EXERCISE OBJECTIVE ::
Could you please find each line in the records that contains the word "used" and copy it?

(Entries taken from a collection)
______________________________
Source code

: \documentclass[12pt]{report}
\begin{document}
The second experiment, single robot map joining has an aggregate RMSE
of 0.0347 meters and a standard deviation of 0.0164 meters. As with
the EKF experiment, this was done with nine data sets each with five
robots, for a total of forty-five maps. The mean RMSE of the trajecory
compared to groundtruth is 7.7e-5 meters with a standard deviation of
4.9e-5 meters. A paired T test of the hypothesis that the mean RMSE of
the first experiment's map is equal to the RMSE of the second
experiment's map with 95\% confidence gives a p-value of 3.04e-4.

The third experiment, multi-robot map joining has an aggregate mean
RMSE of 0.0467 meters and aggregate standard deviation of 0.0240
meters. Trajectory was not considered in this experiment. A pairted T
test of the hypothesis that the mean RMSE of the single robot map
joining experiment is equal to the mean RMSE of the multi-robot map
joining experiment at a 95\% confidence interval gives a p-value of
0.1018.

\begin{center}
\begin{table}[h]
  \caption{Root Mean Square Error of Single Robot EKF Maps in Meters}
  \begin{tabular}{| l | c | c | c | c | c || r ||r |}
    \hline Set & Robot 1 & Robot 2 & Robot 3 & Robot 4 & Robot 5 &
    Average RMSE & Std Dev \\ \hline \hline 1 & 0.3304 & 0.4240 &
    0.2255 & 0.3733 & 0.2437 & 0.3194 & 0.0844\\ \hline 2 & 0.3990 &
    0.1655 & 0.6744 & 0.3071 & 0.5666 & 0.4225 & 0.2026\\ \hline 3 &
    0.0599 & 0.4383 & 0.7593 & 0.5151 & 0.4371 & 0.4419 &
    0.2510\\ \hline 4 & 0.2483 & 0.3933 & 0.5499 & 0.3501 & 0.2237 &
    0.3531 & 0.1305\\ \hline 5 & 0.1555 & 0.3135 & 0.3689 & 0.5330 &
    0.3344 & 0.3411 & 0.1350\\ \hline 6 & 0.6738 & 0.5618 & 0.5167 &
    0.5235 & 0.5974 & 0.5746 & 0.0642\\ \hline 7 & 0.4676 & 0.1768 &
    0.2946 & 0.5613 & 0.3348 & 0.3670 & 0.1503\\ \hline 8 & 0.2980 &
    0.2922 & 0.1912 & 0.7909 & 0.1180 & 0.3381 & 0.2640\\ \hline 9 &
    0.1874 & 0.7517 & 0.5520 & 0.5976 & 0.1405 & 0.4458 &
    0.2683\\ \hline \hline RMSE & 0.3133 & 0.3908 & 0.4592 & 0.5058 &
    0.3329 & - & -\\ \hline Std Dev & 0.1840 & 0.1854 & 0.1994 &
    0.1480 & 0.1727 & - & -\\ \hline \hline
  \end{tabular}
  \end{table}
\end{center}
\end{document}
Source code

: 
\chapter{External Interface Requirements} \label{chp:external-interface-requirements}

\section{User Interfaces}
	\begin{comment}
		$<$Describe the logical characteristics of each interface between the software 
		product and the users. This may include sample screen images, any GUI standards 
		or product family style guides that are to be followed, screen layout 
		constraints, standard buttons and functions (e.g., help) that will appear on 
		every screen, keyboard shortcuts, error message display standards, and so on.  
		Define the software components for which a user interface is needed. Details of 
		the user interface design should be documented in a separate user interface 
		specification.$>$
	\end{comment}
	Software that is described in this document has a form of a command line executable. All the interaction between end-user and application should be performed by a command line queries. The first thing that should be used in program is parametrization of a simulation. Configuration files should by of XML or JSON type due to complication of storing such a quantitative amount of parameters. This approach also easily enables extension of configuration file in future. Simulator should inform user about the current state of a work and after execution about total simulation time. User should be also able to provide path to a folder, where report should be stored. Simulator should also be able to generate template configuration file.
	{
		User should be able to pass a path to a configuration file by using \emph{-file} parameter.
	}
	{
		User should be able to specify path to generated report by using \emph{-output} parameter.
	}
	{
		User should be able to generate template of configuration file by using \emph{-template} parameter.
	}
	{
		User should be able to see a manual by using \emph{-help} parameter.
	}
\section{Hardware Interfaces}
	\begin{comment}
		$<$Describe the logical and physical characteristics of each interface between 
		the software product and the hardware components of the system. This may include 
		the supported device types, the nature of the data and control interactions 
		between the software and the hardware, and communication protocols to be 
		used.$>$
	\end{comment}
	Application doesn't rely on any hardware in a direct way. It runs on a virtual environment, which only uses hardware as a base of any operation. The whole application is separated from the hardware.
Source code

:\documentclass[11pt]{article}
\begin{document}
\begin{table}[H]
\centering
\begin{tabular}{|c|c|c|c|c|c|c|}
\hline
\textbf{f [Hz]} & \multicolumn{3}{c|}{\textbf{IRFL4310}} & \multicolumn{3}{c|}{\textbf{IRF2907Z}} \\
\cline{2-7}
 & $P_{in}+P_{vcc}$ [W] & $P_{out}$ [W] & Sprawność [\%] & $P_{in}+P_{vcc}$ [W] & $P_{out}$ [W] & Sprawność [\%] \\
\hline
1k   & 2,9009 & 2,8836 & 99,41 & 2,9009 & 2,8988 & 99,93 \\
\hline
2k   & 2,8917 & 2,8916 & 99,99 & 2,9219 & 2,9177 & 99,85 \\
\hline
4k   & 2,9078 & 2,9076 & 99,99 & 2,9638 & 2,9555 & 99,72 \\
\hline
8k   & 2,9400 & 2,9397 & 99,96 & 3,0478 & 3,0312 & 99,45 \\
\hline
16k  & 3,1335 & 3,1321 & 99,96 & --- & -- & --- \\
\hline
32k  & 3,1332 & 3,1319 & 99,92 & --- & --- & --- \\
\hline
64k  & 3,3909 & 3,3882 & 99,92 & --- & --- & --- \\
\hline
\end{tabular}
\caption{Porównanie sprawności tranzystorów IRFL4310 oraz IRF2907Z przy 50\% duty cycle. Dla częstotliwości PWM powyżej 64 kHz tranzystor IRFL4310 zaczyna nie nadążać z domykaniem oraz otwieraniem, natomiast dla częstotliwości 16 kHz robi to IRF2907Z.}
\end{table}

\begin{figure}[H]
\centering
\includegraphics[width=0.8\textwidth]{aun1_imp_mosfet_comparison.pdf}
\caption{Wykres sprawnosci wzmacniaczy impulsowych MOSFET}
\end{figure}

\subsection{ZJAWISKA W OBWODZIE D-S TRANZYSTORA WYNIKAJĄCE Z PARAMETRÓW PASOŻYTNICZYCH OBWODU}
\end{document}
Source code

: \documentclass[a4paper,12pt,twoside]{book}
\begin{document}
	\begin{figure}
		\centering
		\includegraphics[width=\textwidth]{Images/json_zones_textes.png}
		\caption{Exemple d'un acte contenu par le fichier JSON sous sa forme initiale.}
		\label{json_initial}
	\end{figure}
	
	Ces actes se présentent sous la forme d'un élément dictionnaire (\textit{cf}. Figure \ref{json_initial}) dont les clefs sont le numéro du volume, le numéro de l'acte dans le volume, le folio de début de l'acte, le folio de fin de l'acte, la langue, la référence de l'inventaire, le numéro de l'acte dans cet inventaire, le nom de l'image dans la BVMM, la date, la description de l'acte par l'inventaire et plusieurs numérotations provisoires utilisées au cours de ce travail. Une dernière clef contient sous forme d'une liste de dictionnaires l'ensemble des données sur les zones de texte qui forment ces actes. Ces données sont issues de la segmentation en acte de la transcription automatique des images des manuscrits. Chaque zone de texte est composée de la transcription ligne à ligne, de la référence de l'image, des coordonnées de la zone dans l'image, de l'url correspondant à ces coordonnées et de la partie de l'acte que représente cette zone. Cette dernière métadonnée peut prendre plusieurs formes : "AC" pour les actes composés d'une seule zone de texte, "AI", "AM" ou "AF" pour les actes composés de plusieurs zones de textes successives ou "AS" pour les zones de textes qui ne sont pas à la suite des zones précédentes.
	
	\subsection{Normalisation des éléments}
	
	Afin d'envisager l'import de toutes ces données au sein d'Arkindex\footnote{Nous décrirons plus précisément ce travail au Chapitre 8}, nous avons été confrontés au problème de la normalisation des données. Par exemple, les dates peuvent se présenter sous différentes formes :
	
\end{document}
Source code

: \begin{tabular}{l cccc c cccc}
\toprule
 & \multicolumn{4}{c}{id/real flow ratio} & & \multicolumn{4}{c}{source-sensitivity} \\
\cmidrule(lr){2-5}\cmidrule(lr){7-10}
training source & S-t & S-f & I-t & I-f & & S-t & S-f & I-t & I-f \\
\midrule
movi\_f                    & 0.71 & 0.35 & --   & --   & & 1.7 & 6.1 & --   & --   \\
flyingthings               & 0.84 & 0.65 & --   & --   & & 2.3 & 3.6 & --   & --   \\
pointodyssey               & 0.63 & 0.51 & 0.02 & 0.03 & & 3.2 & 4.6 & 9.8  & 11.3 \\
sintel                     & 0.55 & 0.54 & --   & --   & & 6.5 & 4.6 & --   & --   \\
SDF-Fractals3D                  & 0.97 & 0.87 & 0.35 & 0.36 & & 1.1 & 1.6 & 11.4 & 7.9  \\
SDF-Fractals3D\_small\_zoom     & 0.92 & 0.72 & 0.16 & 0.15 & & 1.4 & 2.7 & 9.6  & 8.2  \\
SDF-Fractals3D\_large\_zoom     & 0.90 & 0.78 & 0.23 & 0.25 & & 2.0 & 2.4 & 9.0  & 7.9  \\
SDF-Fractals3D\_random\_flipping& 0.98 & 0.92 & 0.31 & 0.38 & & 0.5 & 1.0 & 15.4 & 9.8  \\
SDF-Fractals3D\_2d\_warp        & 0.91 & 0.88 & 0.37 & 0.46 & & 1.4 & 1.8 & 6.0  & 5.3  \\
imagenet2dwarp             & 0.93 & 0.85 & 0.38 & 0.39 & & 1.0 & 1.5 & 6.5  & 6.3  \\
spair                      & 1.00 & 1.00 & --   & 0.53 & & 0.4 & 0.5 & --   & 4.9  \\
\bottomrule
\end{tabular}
______________________________
ANSWER TO THE PROBLEM ::
	Software that is described in this document has a form of a command line executable. All the interaction between end-user and application should be performed by a command line queries. The first thing that should be used in program is parametrization of a simulation. Configuration files should by of XML or JSON type due to complication of storing such a quantitative amount of parameters. This approach also easily enables extension of configuration file in future. Simulator should inform user about the current state of a work and after execution about total simulation time. User should be also able to provide path to a folder, where report should be stored. Simulator should also be able to generate template configuration file.
		used.$>$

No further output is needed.